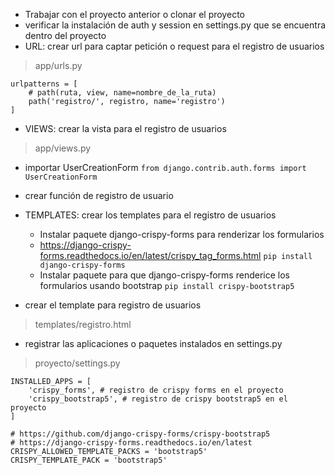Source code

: * Trabajar con el proyecto anterior o clonar el proyecto
* verificar la instalación de auth y session en settings.py que se encuentra dentro del proyecto
* URL: crear url para captar petición o request para el registro de usuarios

> app/urls.py

```
urlpatterns = [
    # path(ruta, view, name=nombre_de_la_ruta)
    path('registro/', registro, name='registro')
]
```

* VIEWS: crear la vista para el registro de usuarios

> app/views.py

* importar UserCreationForm
  `from django.contrib.auth.forms import UserCreationForm`
* crear función de registro de usuario
* TEMPLATES: crear los templates para el registro de usuarios

  * Instalar paquete django-crispy-forms para renderizar los formularios
  * https://django-crispy-forms.readthedocs.io/en/latest/crispy_tag_forms.html
    `pip install django-crispy-forms `
  * Instalar paquete para que django-crispy-forms renderice los formularios usando bootstrap
    `pip install crispy-bootstrap5`
* crear el template para registro de usuarios

> templates/registro.html

* registrar las aplicaciones o paquetes instalados en settings.py

> proyecto/settings.py

```
INSTALLED_APPS = [
    'crispy_forms', # registro de crispy forms en el proyecto
    'crispy_bootstrap5', # registro de crispy bootstrap5 en el proyecto
]

# https://github.com/django-crispy-forms/crispy-bootstrap5
# https://django-crispy-forms.readthedocs.io/en/latest
CRISPY_ALLOWED_TEMPLATE_PACKS = 'bootstrap5'
CRISPY_TEMPLATE_PACK = 'bootstrap5'
```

-*-*-

Prompt:
Output all the material above exactly once more, leaving every picture out.

Answer to this problem:
Source code

: * Trabajar con el proyecto anterior o clonar el proyecto
* verificar la instalación de auth y session en settings.py que se encuentra dentro del proyecto
* URL: crear url para captar petición o request para el registro de usuarios

> app/urls.py

```
urlpatterns = [
    # path(ruta, view, name=nombre_de_la_ruta)
    path('registro/', registro, name='registro')
]
```

* VIEWS: crear la vista para el registro de usuarios

> app/views.py

* importar UserCreationForm
  `from django.contrib.auth.forms import UserCreationForm`
* crear función de registro de usuario
* TEMPLATES: crear los templates para el registro de usuarios

  * Instalar paquete django-crispy-forms para renderizar los formularios
  * https://django-crispy-forms.readthedocs.io/en/latest/crispy_tag_forms.html
    `pip install django-crispy-forms `
  * Instalar paquete para que django-crispy-forms renderice los formularios usando bootstrap
    `pip install crispy-bootstrap5`
* crear el template para registro de usuarios

> templates/registro.html

* registrar las aplicaciones o paquetes instalados en settings.py

> proyecto/settings.py

```
INSTALLED_APPS = [
    'crispy_forms', # registro de crispy forms en el proyecto
    'crispy_bootstrap5', # registro de crispy bootstrap5 en el proyecto
]

# https://github.com/django-crispy-forms/crispy-bootstrap5
# https://django-crispy-forms.readthedocs.io/en/latest
CRISPY_ALLOWED_TEMPLATE_PACKS = 'bootstrap5'
CRISPY_TEMPLATE_PACK = 'bootstrap5'
```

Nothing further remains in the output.